Un curriculum lunghissimo che trova le origini negli anni Quaranta. La carriera criminale di Riina è iniziata da neomaggiorenne, con la condanna a 12 anni per aver ucciso in una rissa un coetaneo. Il carcere, con la reclusione palermitana all'Ucciardone, poi il grande ritorno, il triumvirato provvisorio con i boss Stefano Bontate e Gaetano Badalamenti. I collegamenti intrecciati con la 'ndrangheta e la camorra, l'arresto di Liggio - nel 1974 - che gli spalanca le porte della leadership. Una scalata vertiginosa, a colpi di lupara, fucile e mitra, l'irruzione silenziosa nei salotti della politica, grazie all'asse costruito con Vito Ciancimino, il Sindaco mafioso, e con il potente ras democristiano Salvo Lima. Riina sembra invincibile. Fino al maxiprocesso, all'arresto e la conferma gli ergastoli. Siamo a metà anni Novanta. Poco prima però il Capo dei Capi dichiara guerra allo Stato, decretando l'eliminazione di Giovanni Falcone e Paolo Borsellino, organizza Capaci e via d'Amelio, pianifica le stragi nel continente. La mafia spara e non perdona. Fa vittime eccellenti. La follia stragista crea i prodromi della presunta trattativa.

La legge di Toto Riina 

Dal silenzio sulla mafia al silenzio della mafia. Parlano i pentiti e disegnano il ritratto di Totò u curtu. Spietato, malvagio, tragediatore e ragionatore. Capace di isolare e delegittimare il consenso che si era creato intorno a Stefano Bontade e Salvatore Inzerillo, boss di Santa Maria del Gesù e di Passo di Rigano, prima di ordinarne la morte come un atto necessario "voluto da tutti". Riina fu autore di un'opera di selezione interna del gruppo dei "corleonesi", realizzata attraverso la progressiva eliminazione degli uomini d'onore non ritenuti da lui affidabili al cento per cento. La legge di Riina era chiara: chi sbaglia, paga. E paga con la sanzione di morte. Mafiosi, magistrati, politici, poliziotti, giornalisti, avvocati.
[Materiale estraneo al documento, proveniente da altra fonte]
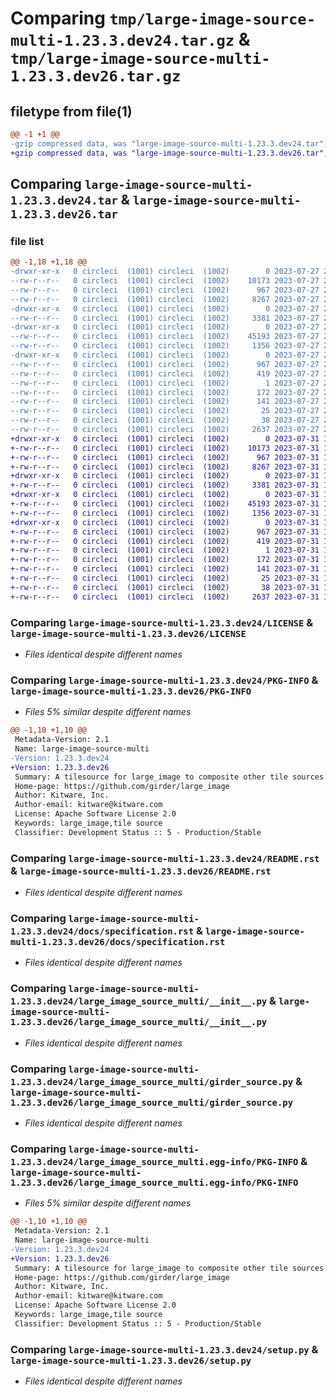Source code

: # Comparing `tmp/large-image-source-multi-1.23.3.dev24.tar.gz` & `tmp/large-image-source-multi-1.23.3.dev26.tar.gz`

## filetype from file(1)

```diff
@@ -1 +1 @@
-gzip compressed data, was "large-image-source-multi-1.23.3.dev24.tar", last modified: Thu Jul 27 21:15:53 2023, max compression
+gzip compressed data, was "large-image-source-multi-1.23.3.dev26.tar", last modified: Mon Jul 31 15:03:08 2023, max compression
```

## Comparing `large-image-source-multi-1.23.3.dev24.tar` & `large-image-source-multi-1.23.3.dev26.tar`

### file list

```diff
@@ -1,18 +1,18 @@
-drwxr-xr-x   0 circleci  (1001) circleci  (1002)        0 2023-07-27 21:15:53.798908 large-image-source-multi-1.23.3.dev24/
--rw-r--r--   0 circleci  (1001) circleci  (1002)    10173 2023-07-27 21:15:53.000000 large-image-source-multi-1.23.3.dev24/LICENSE
--rw-r--r--   0 circleci  (1001) circleci  (1002)      967 2023-07-27 21:15:53.798908 large-image-source-multi-1.23.3.dev24/PKG-INFO
--rw-r--r--   0 circleci  (1001) circleci  (1002)     8267 2023-07-27 21:15:53.000000 large-image-source-multi-1.23.3.dev24/README.rst
-drwxr-xr-x   0 circleci  (1001) circleci  (1002)        0 2023-07-27 21:15:53.798908 large-image-source-multi-1.23.3.dev24/docs/
--rw-r--r--   0 circleci  (1001) circleci  (1002)     3381 2023-07-27 21:14:50.000000 large-image-source-multi-1.23.3.dev24/docs/specification.rst
-drwxr-xr-x   0 circleci  (1001) circleci  (1002)        0 2023-07-27 21:15:53.798908 large-image-source-multi-1.23.3.dev24/large_image_source_multi/
--rw-r--r--   0 circleci  (1001) circleci  (1002)    45193 2023-07-27 21:14:50.000000 large-image-source-multi-1.23.3.dev24/large_image_source_multi/__init__.py
--rw-r--r--   0 circleci  (1001) circleci  (1002)     1356 2023-07-27 21:14:50.000000 large-image-source-multi-1.23.3.dev24/large_image_source_multi/girder_source.py
-drwxr-xr-x   0 circleci  (1001) circleci  (1002)        0 2023-07-27 21:15:53.798908 large-image-source-multi-1.23.3.dev24/large_image_source_multi.egg-info/
--rw-r--r--   0 circleci  (1001) circleci  (1002)      967 2023-07-27 21:15:53.000000 large-image-source-multi-1.23.3.dev24/large_image_source_multi.egg-info/PKG-INFO
--rw-r--r--   0 circleci  (1001) circleci  (1002)      419 2023-07-27 21:15:53.000000 large-image-source-multi-1.23.3.dev24/large_image_source_multi.egg-info/SOURCES.txt
--rw-r--r--   0 circleci  (1001) circleci  (1002)        1 2023-07-27 21:15:53.000000 large-image-source-multi-1.23.3.dev24/large_image_source_multi.egg-info/dependency_links.txt
--rw-r--r--   0 circleci  (1001) circleci  (1002)      172 2023-07-27 21:15:53.000000 large-image-source-multi-1.23.3.dev24/large_image_source_multi.egg-info/entry_points.txt
--rw-r--r--   0 circleci  (1001) circleci  (1002)      141 2023-07-27 21:15:53.000000 large-image-source-multi-1.23.3.dev24/large_image_source_multi.egg-info/requires.txt
--rw-r--r--   0 circleci  (1001) circleci  (1002)       25 2023-07-27 21:15:53.000000 large-image-source-multi-1.23.3.dev24/large_image_source_multi.egg-info/top_level.txt
--rw-r--r--   0 circleci  (1001) circleci  (1002)       38 2023-07-27 21:15:53.798908 large-image-source-multi-1.23.3.dev24/setup.cfg
--rw-r--r--   0 circleci  (1001) circleci  (1002)     2637 2023-07-27 21:14:50.000000 large-image-source-multi-1.23.3.dev24/setup.py
+drwxr-xr-x   0 circleci  (1001) circleci  (1002)        0 2023-07-31 15:03:08.480507 large-image-source-multi-1.23.3.dev26/
+-rw-r--r--   0 circleci  (1001) circleci  (1002)    10173 2023-07-31 15:03:08.000000 large-image-source-multi-1.23.3.dev26/LICENSE
+-rw-r--r--   0 circleci  (1001) circleci  (1002)      967 2023-07-31 15:03:08.480507 large-image-source-multi-1.23.3.dev26/PKG-INFO
+-rw-r--r--   0 circleci  (1001) circleci  (1002)     8267 2023-07-31 15:03:08.000000 large-image-source-multi-1.23.3.dev26/README.rst
+drwxr-xr-x   0 circleci  (1001) circleci  (1002)        0 2023-07-31 15:03:08.476508 large-image-source-multi-1.23.3.dev26/docs/
+-rw-r--r--   0 circleci  (1001) circleci  (1002)     3381 2023-07-31 15:02:05.000000 large-image-source-multi-1.23.3.dev26/docs/specification.rst
+drwxr-xr-x   0 circleci  (1001) circleci  (1002)        0 2023-07-31 15:03:08.476508 large-image-source-multi-1.23.3.dev26/large_image_source_multi/
+-rw-r--r--   0 circleci  (1001) circleci  (1002)    45193 2023-07-31 15:02:05.000000 large-image-source-multi-1.23.3.dev26/large_image_source_multi/__init__.py
+-rw-r--r--   0 circleci  (1001) circleci  (1002)     1356 2023-07-31 15:02:05.000000 large-image-source-multi-1.23.3.dev26/large_image_source_multi/girder_source.py
+drwxr-xr-x   0 circleci  (1001) circleci  (1002)        0 2023-07-31 15:03:08.480507 large-image-source-multi-1.23.3.dev26/large_image_source_multi.egg-info/
+-rw-r--r--   0 circleci  (1001) circleci  (1002)      967 2023-07-31 15:03:08.000000 large-image-source-multi-1.23.3.dev26/large_image_source_multi.egg-info/PKG-INFO
+-rw-r--r--   0 circleci  (1001) circleci  (1002)      419 2023-07-31 15:03:08.000000 large-image-source-multi-1.23.3.dev26/large_image_source_multi.egg-info/SOURCES.txt
+-rw-r--r--   0 circleci  (1001) circleci  (1002)        1 2023-07-31 15:03:08.000000 large-image-source-multi-1.23.3.dev26/large_image_source_multi.egg-info/dependency_links.txt
+-rw-r--r--   0 circleci  (1001) circleci  (1002)      172 2023-07-31 15:03:08.000000 large-image-source-multi-1.23.3.dev26/large_image_source_multi.egg-info/entry_points.txt
+-rw-r--r--   0 circleci  (1001) circleci  (1002)      141 2023-07-31 15:03:08.000000 large-image-source-multi-1.23.3.dev26/large_image_source_multi.egg-info/requires.txt
+-rw-r--r--   0 circleci  (1001) circleci  (1002)       25 2023-07-31 15:03:08.000000 large-image-source-multi-1.23.3.dev26/large_image_source_multi.egg-info/top_level.txt
+-rw-r--r--   0 circleci  (1001) circleci  (1002)       38 2023-07-31 15:03:08.480507 large-image-source-multi-1.23.3.dev26/setup.cfg
+-rw-r--r--   0 circleci  (1001) circleci  (1002)     2637 2023-07-31 15:02:05.000000 large-image-source-multi-1.23.3.dev26/setup.py
```

### Comparing `large-image-source-multi-1.23.3.dev24/LICENSE` & `large-image-source-multi-1.23.3.dev26/LICENSE`

 * *Files identical despite different names*

### Comparing `large-image-source-multi-1.23.3.dev24/PKG-INFO` & `large-image-source-multi-1.23.3.dev26/PKG-INFO`

 * *Files 5% similar despite different names*

```diff
@@ -1,10 +1,10 @@
 Metadata-Version: 2.1
 Name: large-image-source-multi
-Version: 1.23.3.dev24
+Version: 1.23.3.dev26
 Summary: A tilesource for large_image to composite other tile sources
 Home-page: https://github.com/girder/large_image
 Author: Kitware, Inc.
 Author-email: kitware@kitware.com
 License: Apache Software License 2.0
 Keywords: large_image,tile source
 Classifier: Development Status :: 5 - Production/Stable
```

### Comparing `large-image-source-multi-1.23.3.dev24/README.rst` & `large-image-source-multi-1.23.3.dev26/README.rst`

 * *Files identical despite different names*

### Comparing `large-image-source-multi-1.23.3.dev24/docs/specification.rst` & `large-image-source-multi-1.23.3.dev26/docs/specification.rst`

 * *Files identical despite different names*

### Comparing `large-image-source-multi-1.23.3.dev24/large_image_source_multi/__init__.py` & `large-image-source-multi-1.23.3.dev26/large_image_source_multi/__init__.py`

 * *Files identical despite different names*

### Comparing `large-image-source-multi-1.23.3.dev24/large_image_source_multi/girder_source.py` & `large-image-source-multi-1.23.3.dev26/large_image_source_multi/girder_source.py`

 * *Files identical despite different names*

### Comparing `large-image-source-multi-1.23.3.dev24/large_image_source_multi.egg-info/PKG-INFO` & `large-image-source-multi-1.23.3.dev26/large_image_source_multi.egg-info/PKG-INFO`

 * *Files 5% similar despite different names*

```diff
@@ -1,10 +1,10 @@
 Metadata-Version: 2.1
 Name: large-image-source-multi
-Version: 1.23.3.dev24
+Version: 1.23.3.dev26
 Summary: A tilesource for large_image to composite other tile sources
 Home-page: https://github.com/girder/large_image
 Author: Kitware, Inc.
 Author-email: kitware@kitware.com
 License: Apache Software License 2.0
 Keywords: large_image,tile source
 Classifier: Development Status :: 5 - Production/Stable
```

### Comparing `large-image-source-multi-1.23.3.dev24/setup.py` & `large-image-source-multi-1.23.3.dev26/setup.py`

 * *Files identical despite different names*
Bastava appena un cenno d' intesa nei summit mafiosi, ad esempio alla fine di un pranzo in campagna, per eseguire la sentenza.

Arresto Toto Riina

Il boss di Cosa Nostra venne arrestato nel gennaio del 1993. Condannato all'ergastolo in regime di 41 bis Toto Riina è morto questa notte a Parma all'età di 87 anni.